9.03.2007

The Colors of Venezia

Venice is unbelievable, as if one of my crazy notions of an alternate world has come to fruition. Of course, everyone has heard that Venice has canals and not streets, but it's quite a difference between knowing that such an oddity exists and actually traipsing through the giant maze that is Venice. I bought a map, marked with useful notes from the hotel clerk--where to find the best gelato, and so on. But it was useless; the scale was never quite right and the streets never connected in the optimistically neat way they appeared on paper. And so, I wandered, meandered, lost my way and then found it again. Although to be fair, I never knew where I was going, so was I really lost?

Then there was San Marco, and the hordes of pigeons: plump, fluffy miscreants who owned all of the pavement, the airspace, and every ledge of every building. It reminded me of second grade when my teacher put jelly beans in a jar and had us guess how many there were. 273 then, exactly 1292 now.
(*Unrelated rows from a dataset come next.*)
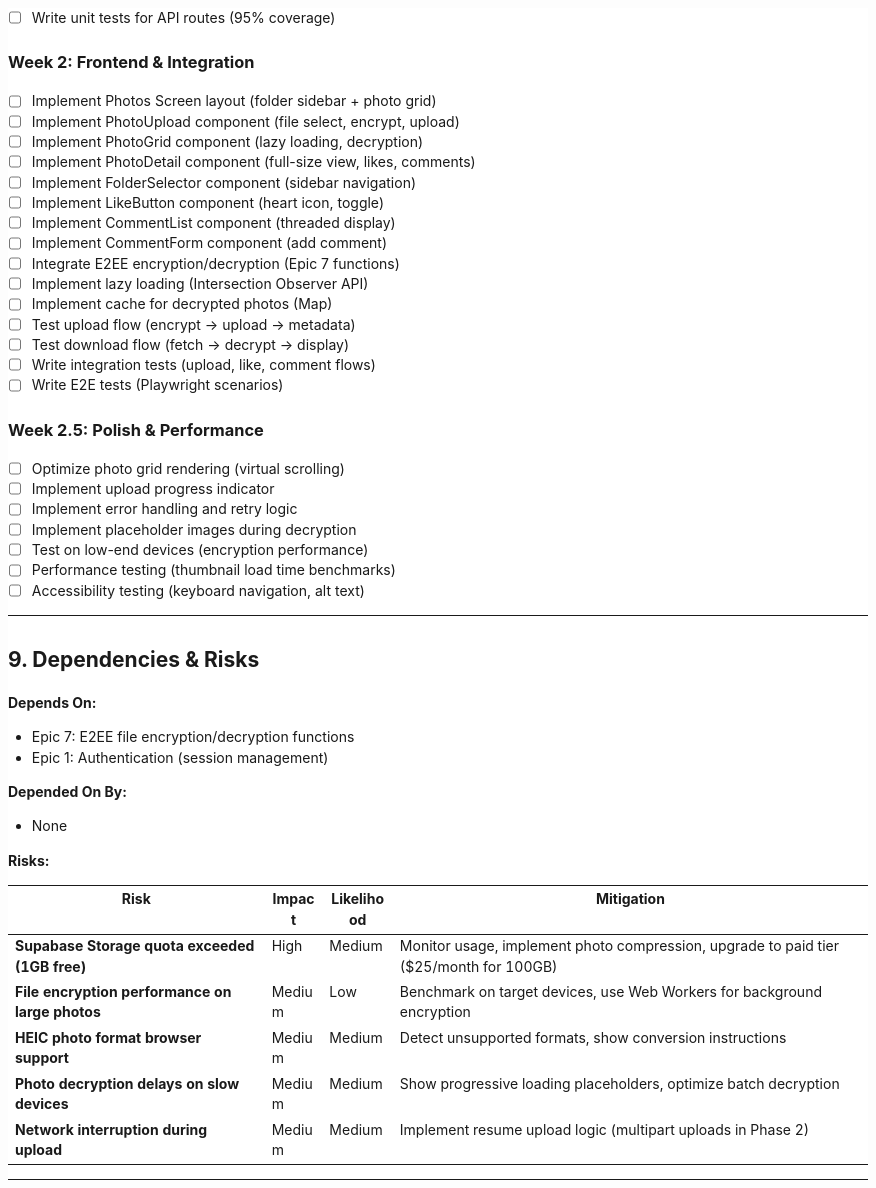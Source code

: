 - [ ] Write unit tests for API routes (95% coverage)

### Week 2: Frontend & Integration
- [ ] Implement Photos Screen layout (folder sidebar + photo grid)
- [ ] Implement PhotoUpload component (file select, encrypt, upload)
- [ ] Implement PhotoGrid component (lazy loading, decryption)
- [ ] Implement PhotoDetail component (full-size view, likes, comments)
- [ ] Implement FolderSelector component (sidebar navigation)
- [ ] Implement LikeButton component (heart icon, toggle)
- [ ] Implement CommentList component (threaded display)
- [ ] Implement CommentForm component (add comment)
- [ ] Integrate E2EE encryption/decryption (Epic 7 functions)
- [ ] Implement lazy loading (Intersection Observer API)
- [ ] Implement cache for decrypted photos (Map)
- [ ] Test upload flow (encrypt → upload → metadata)
- [ ] Test download flow (fetch → decrypt → display)
- [ ] Write integration tests (upload, like, comment flows)
- [ ] Write E2E tests (Playwright scenarios)

### Week 2.5: Polish & Performance
- [ ] Optimize photo grid rendering (virtual scrolling)
- [ ] Implement upload progress indicator
- [ ] Implement error handling and retry logic
- [ ] Implement placeholder images during decryption
- [ ] Test on low-end devices (encryption performance)
- [ ] Performance testing (thumbnail load time benchmarks)
- [ ] Accessibility testing (keyboard navigation, alt text)

---

## 9. Dependencies & Risks

**Depends On:**
- Epic 7: E2EE file encryption/decryption functions
- Epic 1: Authentication (session management)

**Depended On By:**
- None

**Risks:**

| Risk | Impact | Likelihood | Mitigation |
|------|--------|------------|------------|
| **Supabase Storage quota exceeded (1GB free)** | High | Medium | Monitor usage, implement photo compression, upgrade to paid tier ($25/month for 100GB) |
| **File encryption performance on large photos** | Medium | Low | Benchmark on target devices, use Web Workers for background encryption |
| **HEIC photo format browser support** | Medium | Medium | Detect unsupported formats, show conversion instructions |
| **Photo decryption delays on slow devices** | Medium | Medium | Show progressive loading placeholders, optimize batch decryption |
| **Network interruption during upload** | Medium | Medium | Implement resume upload logic (multipart uploads in Phase 2) |

---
The strategy is the same--take a small area, count how many there are, multiply by the number of areas that fit into the whole, give or take a prime number to give the appearance of randomness. It was insanity.
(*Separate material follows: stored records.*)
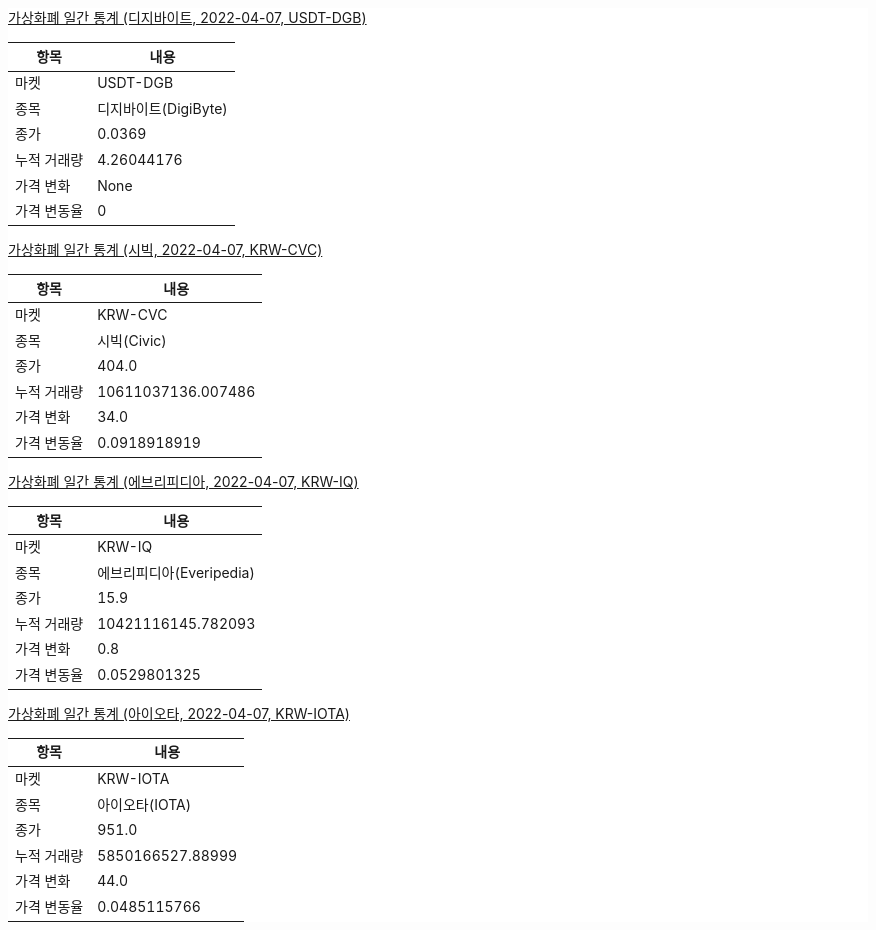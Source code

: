 
[가상화폐 일간 통계 (디지바이트, 2022-04-07, USDT-DGB)](USDT-DGB-daily-candle-10days.html)

|항목|내용|
|--|--|
|마켓|USDT-DGB|
|종목|디지바이트(DigiByte)|
|종가|0.0369|
|누적 거래량|4.26044176|
|가격 변화|None|
|가격 변동율|0|


[가상화폐 일간 통계 (시빅, 2022-04-07, KRW-CVC)](KRW-CVC-daily-candle-10days.html)

|항목|내용|
|--|--|
|마켓|KRW-CVC|
|종목|시빅(Civic)|
|종가|404.0|
|누적 거래량|10611037136.007486|
|가격 변화|34.0|
|가격 변동율|0.0918918919|


[가상화폐 일간 통계 (에브리피디아, 2022-04-07, KRW-IQ)](KRW-IQ-daily-candle-10days.html)

|항목|내용|
|--|--|
|마켓|KRW-IQ|
|종목|에브리피디아(Everipedia)|
|종가|15.9|
|누적 거래량|10421116145.782093|
|가격 변화|0.8|
|가격 변동율|0.0529801325|


[가상화폐 일간 통계 (아이오타, 2022-04-07, KRW-IOTA)](KRW-IOTA-daily-candle-10days.html)

|항목|내용|
|--|--|
|마켓|KRW-IOTA|
|종목|아이오타(IOTA)|
|종가|951.0|
|누적 거래량|5850166527.88999|
|가격 변화|44.0|
|가격 변동율|0.0485115766|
I took a tour to the other islands around Venice as well. To Murano, known for its glass making. To Burano, full of vibrantly colored houses--hot pinks and burning oranges that clashed horribly, yet lived side by side in harmony. And to Torcello, for its...one church, and the one house that I stumbled across, with two peacocks and a turkey in the back yard.


I never quite knew what to think of Venice. Do I like it? Dislike it? It exists purely to challenge my conceptions of normal words like 'bus' or 'street.' And there were the giant hot pink alligators, for no rhyme or reason at all.